:: Exercise ::
In the entries that follow, the line with "When writing about known" opens the range and the line with "## Include a Migration Guide" closes it; repeat that range exactly, both lines included.

(Recorded data)
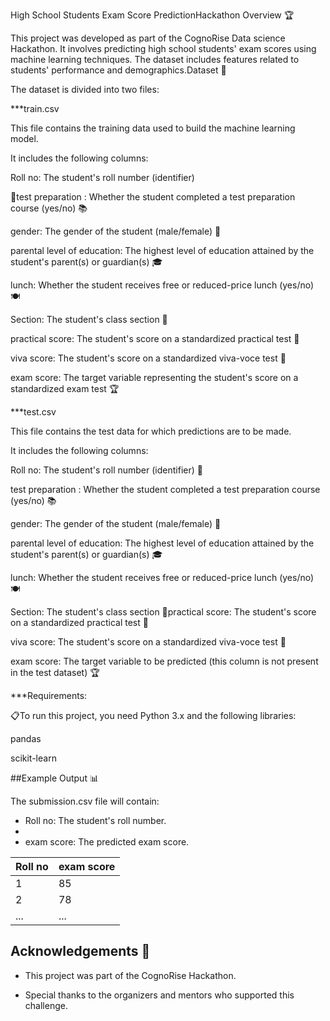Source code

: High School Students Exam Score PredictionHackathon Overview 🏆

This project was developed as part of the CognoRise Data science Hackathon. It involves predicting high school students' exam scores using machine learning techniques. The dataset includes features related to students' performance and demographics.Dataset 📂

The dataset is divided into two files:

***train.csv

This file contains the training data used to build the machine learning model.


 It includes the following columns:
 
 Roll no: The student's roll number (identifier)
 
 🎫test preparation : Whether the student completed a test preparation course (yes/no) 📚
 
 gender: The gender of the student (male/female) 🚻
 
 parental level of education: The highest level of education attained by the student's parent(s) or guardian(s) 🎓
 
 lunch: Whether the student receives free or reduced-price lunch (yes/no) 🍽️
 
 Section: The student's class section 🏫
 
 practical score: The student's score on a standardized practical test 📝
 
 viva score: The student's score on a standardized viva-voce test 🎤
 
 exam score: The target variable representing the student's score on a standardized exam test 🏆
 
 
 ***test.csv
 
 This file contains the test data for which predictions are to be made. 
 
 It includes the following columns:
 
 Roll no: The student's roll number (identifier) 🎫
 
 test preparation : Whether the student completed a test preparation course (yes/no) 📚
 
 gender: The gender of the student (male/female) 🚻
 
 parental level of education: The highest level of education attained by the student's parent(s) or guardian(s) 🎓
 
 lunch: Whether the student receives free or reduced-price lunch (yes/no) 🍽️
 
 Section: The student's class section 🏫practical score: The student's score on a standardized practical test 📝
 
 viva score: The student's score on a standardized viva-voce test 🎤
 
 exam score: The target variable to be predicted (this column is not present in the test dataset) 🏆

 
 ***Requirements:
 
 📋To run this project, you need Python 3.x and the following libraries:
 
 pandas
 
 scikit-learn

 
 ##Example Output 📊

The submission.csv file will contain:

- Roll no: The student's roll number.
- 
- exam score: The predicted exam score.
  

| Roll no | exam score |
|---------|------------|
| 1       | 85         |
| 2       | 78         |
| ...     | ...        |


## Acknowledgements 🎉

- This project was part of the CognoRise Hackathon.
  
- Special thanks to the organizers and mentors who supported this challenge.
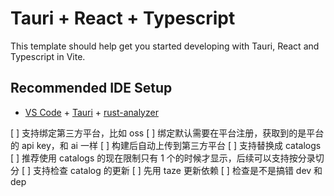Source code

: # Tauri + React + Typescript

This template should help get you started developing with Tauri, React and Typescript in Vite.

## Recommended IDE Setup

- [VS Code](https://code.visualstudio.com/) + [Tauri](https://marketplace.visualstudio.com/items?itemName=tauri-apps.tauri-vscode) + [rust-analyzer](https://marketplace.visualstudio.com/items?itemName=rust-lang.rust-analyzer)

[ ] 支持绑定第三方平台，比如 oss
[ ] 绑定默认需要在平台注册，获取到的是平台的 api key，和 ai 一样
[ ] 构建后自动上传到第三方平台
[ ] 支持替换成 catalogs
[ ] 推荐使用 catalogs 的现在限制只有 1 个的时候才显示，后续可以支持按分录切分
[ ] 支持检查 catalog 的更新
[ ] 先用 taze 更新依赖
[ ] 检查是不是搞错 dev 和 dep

--

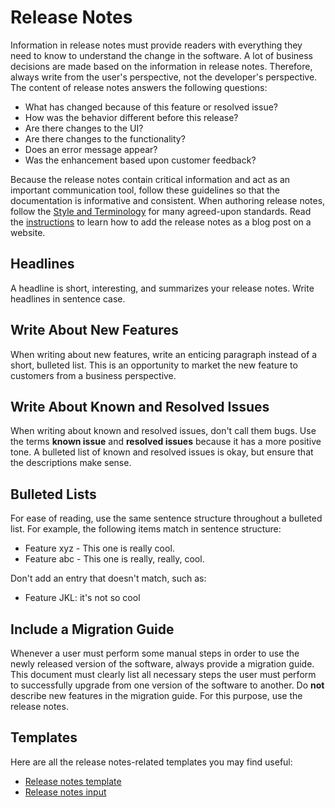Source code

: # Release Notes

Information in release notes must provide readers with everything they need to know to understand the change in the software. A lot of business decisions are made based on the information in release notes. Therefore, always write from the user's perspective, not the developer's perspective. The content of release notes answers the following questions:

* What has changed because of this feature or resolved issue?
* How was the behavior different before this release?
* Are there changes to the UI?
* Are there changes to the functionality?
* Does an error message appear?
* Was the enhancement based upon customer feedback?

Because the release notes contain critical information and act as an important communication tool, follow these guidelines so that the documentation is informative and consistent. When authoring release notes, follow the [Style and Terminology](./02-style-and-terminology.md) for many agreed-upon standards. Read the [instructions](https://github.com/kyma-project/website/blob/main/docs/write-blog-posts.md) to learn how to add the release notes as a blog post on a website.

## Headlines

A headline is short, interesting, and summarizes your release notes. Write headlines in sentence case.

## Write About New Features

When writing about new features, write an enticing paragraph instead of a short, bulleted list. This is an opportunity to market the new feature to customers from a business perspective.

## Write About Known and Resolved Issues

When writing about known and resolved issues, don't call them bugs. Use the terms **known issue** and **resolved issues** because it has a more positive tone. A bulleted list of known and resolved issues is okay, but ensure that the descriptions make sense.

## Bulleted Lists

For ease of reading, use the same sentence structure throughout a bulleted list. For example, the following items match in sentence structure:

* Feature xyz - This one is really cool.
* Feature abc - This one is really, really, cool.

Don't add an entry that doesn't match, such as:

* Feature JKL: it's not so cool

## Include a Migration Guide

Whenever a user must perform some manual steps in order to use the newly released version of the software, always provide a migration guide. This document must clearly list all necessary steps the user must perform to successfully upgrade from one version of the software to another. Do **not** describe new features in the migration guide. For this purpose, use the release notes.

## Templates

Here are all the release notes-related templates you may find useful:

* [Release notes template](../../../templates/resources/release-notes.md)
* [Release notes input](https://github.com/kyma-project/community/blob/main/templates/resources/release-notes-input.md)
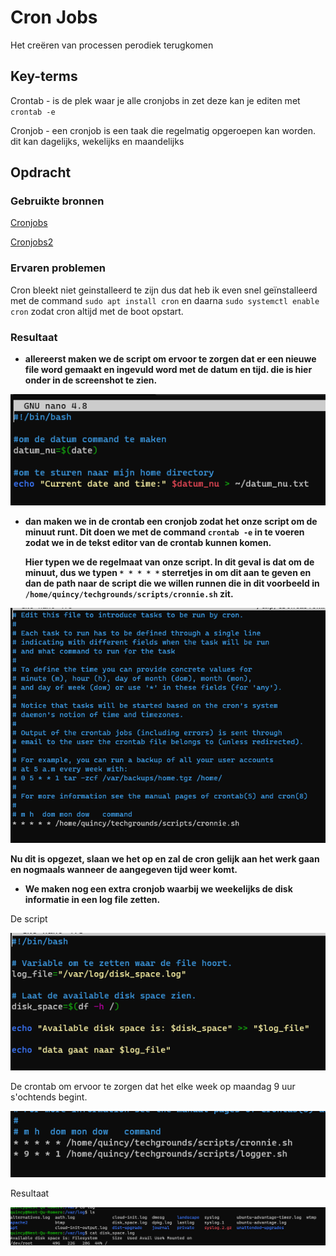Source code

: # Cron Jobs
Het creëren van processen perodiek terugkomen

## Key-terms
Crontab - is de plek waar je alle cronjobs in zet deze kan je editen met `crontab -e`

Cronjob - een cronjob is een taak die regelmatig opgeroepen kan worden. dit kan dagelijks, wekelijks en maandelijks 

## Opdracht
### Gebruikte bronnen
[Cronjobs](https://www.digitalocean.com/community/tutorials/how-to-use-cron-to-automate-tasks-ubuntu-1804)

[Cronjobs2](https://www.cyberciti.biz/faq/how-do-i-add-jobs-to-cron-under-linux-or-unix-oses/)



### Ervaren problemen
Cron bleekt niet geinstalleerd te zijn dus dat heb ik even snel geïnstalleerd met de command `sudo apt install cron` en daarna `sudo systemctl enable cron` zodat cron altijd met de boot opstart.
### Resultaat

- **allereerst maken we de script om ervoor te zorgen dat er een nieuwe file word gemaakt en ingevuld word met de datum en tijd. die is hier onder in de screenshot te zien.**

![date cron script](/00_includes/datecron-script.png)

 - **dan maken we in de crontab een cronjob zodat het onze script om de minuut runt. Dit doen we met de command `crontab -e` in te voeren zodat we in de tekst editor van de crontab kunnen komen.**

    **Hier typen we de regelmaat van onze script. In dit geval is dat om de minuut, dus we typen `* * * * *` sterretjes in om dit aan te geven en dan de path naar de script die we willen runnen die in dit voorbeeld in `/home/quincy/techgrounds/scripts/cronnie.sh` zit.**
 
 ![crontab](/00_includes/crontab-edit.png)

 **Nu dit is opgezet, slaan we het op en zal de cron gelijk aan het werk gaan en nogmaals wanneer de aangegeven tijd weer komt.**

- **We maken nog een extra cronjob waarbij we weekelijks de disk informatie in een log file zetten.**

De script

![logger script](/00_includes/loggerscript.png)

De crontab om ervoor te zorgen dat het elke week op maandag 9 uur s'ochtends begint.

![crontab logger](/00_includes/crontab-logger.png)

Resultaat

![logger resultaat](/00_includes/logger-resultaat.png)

:: Completed task ::
When writing about known and resolved issues, don't call them bugs. Use the terms **known issue** and **resolved issues** because it has a more positive tone. A bulleted list of known and resolved issues is okay, but ensure that the descriptions make sense.

## Bulleted Lists

For ease of reading, use the same sentence structure throughout a bulleted list. For example, the following items match in sentence structure:

* Feature xyz - This one is really cool.
* Feature abc - This one is really, really, cool.

Don't add an entry that doesn't match, such as:

* Feature JKL: it's not so cool

## Include a Migration Guide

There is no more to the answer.